January 9, 2013 (Wednesday) , 3:30 PM at Webinar
Speaker: Manik Varma, Microsoft Research and IIT Delhi
Title: On Computational Advertising & Big Data: A Machine Learning Approach to Recommending Advertiser Bid Phrases from Web Pages
Abstract of Talk
Recommending phrases from web pages for advertisers to bid on against search engine queries is an important research problem with direct commercial impact.
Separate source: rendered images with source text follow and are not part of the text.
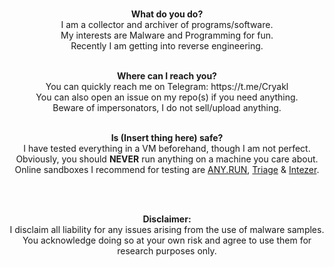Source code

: <p align="center">
<br>
<b>What do you do?</b><br>  
I am a collector and archiver of programs/software.<br>
My interests are Malware and Programming for fun.<br>
Recently I am getting into reverse engineering.<br>
  
<p align="center">
<br>
<b>Where can I reach you?</b><br>
You can quickly reach me on Telegram: https://t.me/Cryakl<br>
You can also open an issue on my repo(s) if you need anything.<br>
Beware of impersonators, I do not sell/upload anything.<br>
</p>

<p align="center">
<br>
<b>Is (Insert thing here) safe?</b><br>
I have tested everything in a VM beforehand, though I am not perfect.<br>
Obviously, you should <b>NEVER</b> run anything on a machine you care about.<br>
Online sandboxes I recommend for testing are <a href="https://app.any.run">ANY.RUN</a>, <a href="https://tria.ge">Triage</a> & <a href="https://analyze.intezer.com">Intezer</a>.<br>
</p>
  
<p align="center">
<br>
<img src="https://komarev.com/ghpvc/?username=Yuankong666&style=for-the-badge&color=000008" alt=""/>
</p>
<p align="center">

<p align="center">
<br>
<b>Disclaimer:</b><br>
I disclaim all liability for any issues arising from the use of malware samples.<br>
You acknowledge doing so at your own risk and agree to use them for research purposes only.</sup>
</p>
<p align="center">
Most approaches have found it infeasible to determine the relevance of all possible queries to a given ad landing page and have focussed on making recommendations from a small set of phrases extracted (and expanded) from the page using NLP techniques. In this paper, we eschew this paradigm, and demonstrate that it is possible to efficiently predict the relevant subset of queries from a large set of monetizable ones by posing the problem as a multi-label learning task with each query being represented by a separate label. Multi-label learning focuses on predicting the most relevant \emph{subset} of labels in contrast to multi-class classification which involves predicting only a single label. In this paper, we develop Multi-label Random Forests to tackle problems with millions of labels. We propose a novel node splitting criterion that: (a) facilitates large scale training over millions of data points, features and categories by learning from only positive data; (b) overcomes the well-known random forest limitation of overfitting in high dimensional spaces; and (c) leads to efficient prediction with costs that are logarithmic in the number of labels. To compensate for numerous missing and incorrect labels, we do not train on the given labels directly but extend our random forest classifier to train on beliefs inferred about the state of each label. These beliefs are generated through a novel sparse semi-supervised learning formulation optimized via an efficient distributed iterative hard thresholding algorithm. We carry out extensive experiments on benchmark data sets demonstrating that our approach yields superior classification results as compared to state-of-the-art multi-label algorithms and other random forest formulations . We then tackle bid phrase recommendation problems with 90 million training points, 5 million dimensions and 10 million labels which are well beyond the scope of current multi-label algorithms. We show significant gains over NLP techniques on a large test set of 5 million ads using multiple metrics.